UCD has done kidney transplants since 1985, performing 299 for adults last year, the fourth most in California. The program sourced kidneys for 65 of these transplants from Sierra Donor Services, getting another 179 kidneys for transplant from 23 OPOs throughout the country. Living donors who traveled from as far away as Maine provided 55 kidneys for the remaining adult transplants. Beyond this, UCD relaunched a long-dormant liver transfer program in July 2023, doing 15 transplants by year’s end. Melissa Blevins, executive director of the UC Davis Transplant Center, says liver perfusion technology “has really broadened our ability to get organs.”

There is a clock that ticks ominously for centers like UCD, which had 62 people die waiting for a kidney last year. “We’re known as an aggressive program, and I don’t mean that in … what you would normally think of aggressive as being,” Blevins says. “We take offers that other centers don’t … because we really want to give patients a chance at getting transplanted.”

The people who are helped

There are different ways to gain humility in life. One good method is to listen to what transplant recipients had to go through.

Stockton resident Pam Stratford, 70, spent 13 fruitless months in Florida in the mid-2010s and another year in Arizona where she received a kidney and liver transplant in 2020. Kaiser Permanente, which doesn’t do transplants locally, reimbursed her living expenses. Stratford’s new kidney has since failed, with her now on dialysis three times a week. She says she’s been told she can’t rejoin the waiting list. “I have grandchildren that I want to see graduate from high school and go to college and get married,” Stratford says.

Nicole Clement Crook, a sixth grade teacher who lives in Modesto, went to the emergency room in late 2020 after feeling very sick, getting admitted and later coding (cardiopulmonary arrest) four times. Clement Crook soon got an 8-pound left ventricular assist device, or LVAD, which she carried with her while teaching. She was in the classroom in 2023 when Sutter Medical Center called to tell her it would likely be receiving a heart the next day. She finished the day with her class before traveling to Sacramento with her family and having her surgery the following day.

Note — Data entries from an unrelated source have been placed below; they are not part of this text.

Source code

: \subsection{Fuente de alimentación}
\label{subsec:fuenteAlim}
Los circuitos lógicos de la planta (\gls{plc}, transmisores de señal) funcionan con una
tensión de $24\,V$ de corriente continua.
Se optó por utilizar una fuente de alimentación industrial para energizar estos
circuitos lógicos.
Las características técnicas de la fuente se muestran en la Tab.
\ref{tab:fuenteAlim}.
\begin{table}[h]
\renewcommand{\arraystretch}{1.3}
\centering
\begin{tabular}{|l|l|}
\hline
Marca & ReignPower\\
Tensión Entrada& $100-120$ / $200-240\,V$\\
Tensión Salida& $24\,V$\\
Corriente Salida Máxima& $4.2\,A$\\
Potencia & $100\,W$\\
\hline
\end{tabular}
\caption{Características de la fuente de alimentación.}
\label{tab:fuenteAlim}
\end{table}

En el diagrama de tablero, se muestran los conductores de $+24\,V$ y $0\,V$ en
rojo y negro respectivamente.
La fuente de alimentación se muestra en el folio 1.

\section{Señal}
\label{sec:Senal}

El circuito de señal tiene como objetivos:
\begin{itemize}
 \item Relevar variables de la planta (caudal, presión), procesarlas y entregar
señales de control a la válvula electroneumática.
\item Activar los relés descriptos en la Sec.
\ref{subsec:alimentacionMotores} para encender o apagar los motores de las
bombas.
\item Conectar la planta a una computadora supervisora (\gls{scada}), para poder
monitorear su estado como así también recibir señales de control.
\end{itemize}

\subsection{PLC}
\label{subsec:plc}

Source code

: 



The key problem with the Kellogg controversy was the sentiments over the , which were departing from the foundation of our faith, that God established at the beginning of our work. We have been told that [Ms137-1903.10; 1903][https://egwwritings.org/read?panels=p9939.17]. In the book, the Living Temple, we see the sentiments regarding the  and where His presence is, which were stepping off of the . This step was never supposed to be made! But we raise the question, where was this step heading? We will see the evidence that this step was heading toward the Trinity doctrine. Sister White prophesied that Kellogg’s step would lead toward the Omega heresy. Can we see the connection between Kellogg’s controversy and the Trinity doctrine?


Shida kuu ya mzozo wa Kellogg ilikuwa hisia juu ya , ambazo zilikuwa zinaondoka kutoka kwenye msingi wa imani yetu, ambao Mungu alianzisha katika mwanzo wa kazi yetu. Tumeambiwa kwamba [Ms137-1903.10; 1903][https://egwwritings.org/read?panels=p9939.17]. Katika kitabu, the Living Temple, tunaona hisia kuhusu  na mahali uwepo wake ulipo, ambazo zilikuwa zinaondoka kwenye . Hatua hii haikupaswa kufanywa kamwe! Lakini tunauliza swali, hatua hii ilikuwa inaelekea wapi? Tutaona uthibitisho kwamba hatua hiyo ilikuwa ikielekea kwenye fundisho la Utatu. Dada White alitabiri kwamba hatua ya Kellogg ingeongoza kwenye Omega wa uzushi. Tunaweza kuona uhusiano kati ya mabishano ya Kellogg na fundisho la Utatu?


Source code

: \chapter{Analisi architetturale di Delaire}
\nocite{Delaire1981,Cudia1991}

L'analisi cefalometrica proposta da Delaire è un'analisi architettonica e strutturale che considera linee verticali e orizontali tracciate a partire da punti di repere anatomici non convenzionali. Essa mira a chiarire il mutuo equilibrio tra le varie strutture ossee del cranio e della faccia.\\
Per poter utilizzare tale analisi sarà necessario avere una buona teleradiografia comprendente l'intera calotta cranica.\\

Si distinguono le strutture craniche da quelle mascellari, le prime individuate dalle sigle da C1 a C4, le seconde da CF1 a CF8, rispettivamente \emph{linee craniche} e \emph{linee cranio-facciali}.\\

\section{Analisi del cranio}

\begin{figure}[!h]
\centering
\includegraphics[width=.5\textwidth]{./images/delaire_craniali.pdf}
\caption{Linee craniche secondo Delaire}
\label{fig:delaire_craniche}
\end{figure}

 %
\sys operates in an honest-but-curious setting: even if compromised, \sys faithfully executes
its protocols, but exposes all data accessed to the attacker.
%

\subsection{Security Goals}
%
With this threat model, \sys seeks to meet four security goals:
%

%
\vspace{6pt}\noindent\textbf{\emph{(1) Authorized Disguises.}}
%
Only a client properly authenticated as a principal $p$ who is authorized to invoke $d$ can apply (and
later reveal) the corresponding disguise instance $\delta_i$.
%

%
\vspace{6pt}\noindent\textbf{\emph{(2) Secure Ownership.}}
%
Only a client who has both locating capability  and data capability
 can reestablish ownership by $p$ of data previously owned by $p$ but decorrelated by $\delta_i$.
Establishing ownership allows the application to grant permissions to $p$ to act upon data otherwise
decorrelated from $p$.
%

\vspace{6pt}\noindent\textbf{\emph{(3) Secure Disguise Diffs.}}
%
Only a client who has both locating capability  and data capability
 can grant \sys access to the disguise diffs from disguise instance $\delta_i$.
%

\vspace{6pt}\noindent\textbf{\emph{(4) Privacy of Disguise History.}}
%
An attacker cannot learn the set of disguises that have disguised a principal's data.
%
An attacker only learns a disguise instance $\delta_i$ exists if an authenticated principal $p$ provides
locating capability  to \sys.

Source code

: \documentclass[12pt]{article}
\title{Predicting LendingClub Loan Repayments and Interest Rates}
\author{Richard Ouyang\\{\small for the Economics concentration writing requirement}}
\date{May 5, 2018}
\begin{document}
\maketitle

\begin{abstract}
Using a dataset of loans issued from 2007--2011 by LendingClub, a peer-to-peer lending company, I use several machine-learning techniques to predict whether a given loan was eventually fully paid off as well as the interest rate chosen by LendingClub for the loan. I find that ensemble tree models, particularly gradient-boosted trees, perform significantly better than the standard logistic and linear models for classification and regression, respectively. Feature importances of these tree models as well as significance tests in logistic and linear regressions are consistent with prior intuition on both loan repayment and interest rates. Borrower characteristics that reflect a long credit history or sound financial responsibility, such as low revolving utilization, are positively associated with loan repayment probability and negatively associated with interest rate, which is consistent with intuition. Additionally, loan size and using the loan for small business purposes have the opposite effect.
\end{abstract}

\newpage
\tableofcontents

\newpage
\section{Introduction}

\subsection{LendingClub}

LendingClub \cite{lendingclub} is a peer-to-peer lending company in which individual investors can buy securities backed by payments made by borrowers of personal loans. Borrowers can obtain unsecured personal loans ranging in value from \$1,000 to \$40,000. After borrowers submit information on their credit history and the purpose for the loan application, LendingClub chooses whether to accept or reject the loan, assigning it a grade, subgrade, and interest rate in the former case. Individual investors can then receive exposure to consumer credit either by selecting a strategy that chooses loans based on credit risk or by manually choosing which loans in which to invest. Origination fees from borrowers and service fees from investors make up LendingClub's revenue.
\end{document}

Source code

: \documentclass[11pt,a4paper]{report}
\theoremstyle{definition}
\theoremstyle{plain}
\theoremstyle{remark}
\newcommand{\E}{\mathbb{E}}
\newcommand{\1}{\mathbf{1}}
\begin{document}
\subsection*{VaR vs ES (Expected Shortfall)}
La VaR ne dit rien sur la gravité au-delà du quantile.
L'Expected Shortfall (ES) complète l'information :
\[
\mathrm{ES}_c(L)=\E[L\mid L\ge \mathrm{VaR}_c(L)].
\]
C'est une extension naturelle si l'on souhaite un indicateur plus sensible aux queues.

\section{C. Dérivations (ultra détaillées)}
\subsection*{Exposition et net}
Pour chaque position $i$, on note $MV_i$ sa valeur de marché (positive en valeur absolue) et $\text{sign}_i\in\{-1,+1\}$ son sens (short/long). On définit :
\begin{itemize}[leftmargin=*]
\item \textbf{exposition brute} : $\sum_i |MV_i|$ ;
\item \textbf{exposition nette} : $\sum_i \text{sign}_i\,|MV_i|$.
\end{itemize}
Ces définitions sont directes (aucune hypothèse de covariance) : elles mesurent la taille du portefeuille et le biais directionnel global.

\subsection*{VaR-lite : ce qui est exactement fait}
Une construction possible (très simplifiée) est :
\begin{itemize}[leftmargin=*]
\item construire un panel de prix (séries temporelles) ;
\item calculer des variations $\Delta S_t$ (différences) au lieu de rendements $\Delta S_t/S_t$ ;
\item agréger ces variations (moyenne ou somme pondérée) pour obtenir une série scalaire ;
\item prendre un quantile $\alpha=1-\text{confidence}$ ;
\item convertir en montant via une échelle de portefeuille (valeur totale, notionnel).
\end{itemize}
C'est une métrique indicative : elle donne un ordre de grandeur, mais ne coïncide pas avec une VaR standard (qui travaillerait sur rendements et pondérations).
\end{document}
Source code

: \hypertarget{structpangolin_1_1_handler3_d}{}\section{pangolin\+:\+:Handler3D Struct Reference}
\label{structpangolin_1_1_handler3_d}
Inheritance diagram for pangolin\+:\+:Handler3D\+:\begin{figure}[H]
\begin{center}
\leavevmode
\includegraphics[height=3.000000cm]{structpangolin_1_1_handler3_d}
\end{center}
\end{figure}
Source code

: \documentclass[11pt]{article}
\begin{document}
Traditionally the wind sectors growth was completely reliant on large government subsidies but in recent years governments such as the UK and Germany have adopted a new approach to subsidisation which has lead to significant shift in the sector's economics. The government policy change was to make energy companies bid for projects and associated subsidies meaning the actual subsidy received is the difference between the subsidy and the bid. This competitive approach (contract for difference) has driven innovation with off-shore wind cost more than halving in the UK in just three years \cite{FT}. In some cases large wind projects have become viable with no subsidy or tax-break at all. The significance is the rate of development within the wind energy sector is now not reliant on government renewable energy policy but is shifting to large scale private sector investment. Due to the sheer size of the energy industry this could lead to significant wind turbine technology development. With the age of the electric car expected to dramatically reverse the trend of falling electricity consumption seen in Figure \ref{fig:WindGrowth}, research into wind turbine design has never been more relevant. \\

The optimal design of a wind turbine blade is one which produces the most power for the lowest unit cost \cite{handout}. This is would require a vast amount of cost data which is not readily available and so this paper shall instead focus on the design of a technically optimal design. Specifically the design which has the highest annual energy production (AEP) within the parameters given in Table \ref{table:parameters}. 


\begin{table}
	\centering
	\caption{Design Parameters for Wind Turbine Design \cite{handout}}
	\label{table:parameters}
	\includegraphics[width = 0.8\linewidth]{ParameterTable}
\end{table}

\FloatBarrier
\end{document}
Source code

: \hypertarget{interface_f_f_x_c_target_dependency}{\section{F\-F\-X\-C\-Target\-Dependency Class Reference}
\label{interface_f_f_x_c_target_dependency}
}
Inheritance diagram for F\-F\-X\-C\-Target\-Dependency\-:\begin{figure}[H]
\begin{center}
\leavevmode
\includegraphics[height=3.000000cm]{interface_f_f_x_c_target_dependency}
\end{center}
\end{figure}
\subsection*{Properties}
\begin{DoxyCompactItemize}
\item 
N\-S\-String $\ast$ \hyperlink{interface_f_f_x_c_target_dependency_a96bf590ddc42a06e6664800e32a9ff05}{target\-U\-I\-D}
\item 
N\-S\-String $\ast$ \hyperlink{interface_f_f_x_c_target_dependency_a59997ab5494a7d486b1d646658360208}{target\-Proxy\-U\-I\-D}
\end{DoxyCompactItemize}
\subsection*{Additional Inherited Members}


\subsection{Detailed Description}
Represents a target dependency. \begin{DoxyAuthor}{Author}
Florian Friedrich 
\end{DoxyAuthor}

“I hit a year in September, had a big party for it, and I’m back at work, which is really nice,” Clement Crook says. “Because it makes me feel more human and normal.”

It takes technology and a broad network of self-sacrificing and dedicated people to get organs recovered and transplanted. They’re people like Blevins, who aside from her duties for UCD, is a living kidney donor, having helped a friend in Phoenix in 2010.

“I love working in the land of second chances — that’s what it feels like to me,” Blevins says. “I don’t know anyone who hasn’t needed one of those at least once.”